There are 2 ways to handle this. Write your screen scraper using a full browser based client like Webkit, or go to the actual page and find out what the AJAX requesting is doing and do request that directly. You then need to parse the results of course. Use firebug to help you out.
Check out this post for more info on the subject. The upvoted answer suggests using a test tool to drive a real browser.
What's a good tool to screen-scrape with Javascript support?
I think env.js can handle <script> elements. It runs in the Rhino JavaScript interpreter and has it's own XMLHttpRequest object, so you should be able to at least run the scripts manually (select all the <script> tags, get the .js file, and call eval) if it doesn't automatically run them. Be careful about running scripts you don't trust though, since they can use any Java classes.
I haven't played with it since John Resig's first version, so I don't know much about how to use it, but there's a discussion group on Google Groups.
Maybe you could try and use features of HtmlUnit in your own utility?
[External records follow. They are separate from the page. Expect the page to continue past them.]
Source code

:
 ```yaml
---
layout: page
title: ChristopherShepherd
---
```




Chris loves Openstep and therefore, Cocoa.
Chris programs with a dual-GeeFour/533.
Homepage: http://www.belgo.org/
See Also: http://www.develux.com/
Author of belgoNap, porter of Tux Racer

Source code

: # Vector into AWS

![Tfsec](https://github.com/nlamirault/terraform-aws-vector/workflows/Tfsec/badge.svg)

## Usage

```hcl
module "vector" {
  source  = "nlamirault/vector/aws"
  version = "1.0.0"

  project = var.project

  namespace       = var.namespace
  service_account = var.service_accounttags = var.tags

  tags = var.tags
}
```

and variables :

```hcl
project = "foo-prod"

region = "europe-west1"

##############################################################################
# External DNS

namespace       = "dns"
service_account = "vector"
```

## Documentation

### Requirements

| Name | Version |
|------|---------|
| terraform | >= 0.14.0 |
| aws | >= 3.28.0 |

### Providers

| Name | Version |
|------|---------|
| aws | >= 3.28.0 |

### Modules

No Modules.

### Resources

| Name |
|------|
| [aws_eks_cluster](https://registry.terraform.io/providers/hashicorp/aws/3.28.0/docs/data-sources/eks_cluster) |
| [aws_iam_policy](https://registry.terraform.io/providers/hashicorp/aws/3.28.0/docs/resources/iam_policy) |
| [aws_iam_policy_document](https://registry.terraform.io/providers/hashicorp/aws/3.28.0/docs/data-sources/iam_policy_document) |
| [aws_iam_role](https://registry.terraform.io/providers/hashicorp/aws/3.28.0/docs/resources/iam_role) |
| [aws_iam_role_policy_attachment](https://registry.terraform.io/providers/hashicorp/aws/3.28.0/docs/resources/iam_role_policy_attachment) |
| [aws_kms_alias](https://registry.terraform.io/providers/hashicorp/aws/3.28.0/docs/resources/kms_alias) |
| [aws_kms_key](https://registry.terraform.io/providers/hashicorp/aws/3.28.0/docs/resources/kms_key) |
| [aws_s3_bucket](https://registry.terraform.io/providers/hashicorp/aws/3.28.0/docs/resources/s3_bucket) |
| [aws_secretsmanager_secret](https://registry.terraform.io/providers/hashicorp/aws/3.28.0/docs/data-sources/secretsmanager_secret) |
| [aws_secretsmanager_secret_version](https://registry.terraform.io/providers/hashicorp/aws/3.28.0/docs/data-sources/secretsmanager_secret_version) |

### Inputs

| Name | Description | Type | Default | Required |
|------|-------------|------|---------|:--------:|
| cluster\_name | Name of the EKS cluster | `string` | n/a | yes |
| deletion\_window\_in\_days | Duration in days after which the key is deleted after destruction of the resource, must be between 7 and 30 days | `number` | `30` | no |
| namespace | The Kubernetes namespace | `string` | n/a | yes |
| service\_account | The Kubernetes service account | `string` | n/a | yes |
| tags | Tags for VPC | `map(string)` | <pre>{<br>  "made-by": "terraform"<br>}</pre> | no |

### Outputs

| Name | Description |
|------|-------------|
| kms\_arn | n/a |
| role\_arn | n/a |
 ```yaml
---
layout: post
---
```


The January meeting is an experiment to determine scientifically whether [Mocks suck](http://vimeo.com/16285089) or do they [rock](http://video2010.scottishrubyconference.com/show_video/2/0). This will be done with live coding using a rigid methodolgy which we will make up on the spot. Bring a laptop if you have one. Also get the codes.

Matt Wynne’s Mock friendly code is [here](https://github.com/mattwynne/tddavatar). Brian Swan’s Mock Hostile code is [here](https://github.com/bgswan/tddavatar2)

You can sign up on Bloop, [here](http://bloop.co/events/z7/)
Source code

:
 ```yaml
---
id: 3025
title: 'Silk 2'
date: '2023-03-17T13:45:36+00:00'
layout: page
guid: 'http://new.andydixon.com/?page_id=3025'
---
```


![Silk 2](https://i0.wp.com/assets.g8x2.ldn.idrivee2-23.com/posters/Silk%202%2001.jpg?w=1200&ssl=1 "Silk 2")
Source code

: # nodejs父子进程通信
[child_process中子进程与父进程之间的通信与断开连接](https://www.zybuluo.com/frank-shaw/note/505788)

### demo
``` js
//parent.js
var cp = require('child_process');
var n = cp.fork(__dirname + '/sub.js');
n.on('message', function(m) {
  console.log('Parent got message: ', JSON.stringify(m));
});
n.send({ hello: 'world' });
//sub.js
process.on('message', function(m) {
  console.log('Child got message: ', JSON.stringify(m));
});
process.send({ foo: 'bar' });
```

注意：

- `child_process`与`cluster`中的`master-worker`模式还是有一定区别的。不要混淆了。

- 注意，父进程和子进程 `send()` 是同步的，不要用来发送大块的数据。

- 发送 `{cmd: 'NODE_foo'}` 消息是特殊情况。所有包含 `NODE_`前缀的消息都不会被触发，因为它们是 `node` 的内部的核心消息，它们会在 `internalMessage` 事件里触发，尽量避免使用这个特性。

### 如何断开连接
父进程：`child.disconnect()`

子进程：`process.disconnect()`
HtmlUnit is a "GUI-Less browser for
Java programs". It models HTML
documents and provides an API that
allows you to invoke pages, fill out
forms, click links, etc... just like
you do in your "normal" browser.
It has fairly good JavaScript support
(which is constantly improving) and is
able to work even with quite complex
AJAX libraries, simulating either
Firefox or Internet Explorer depending
on the configuration you want to use.
It is typically used for testing
purposes or to retrieve information
from web sites.
Use LiveHttpHeaders a plug in for Firefox to see all URL details and then use the cURL with that url.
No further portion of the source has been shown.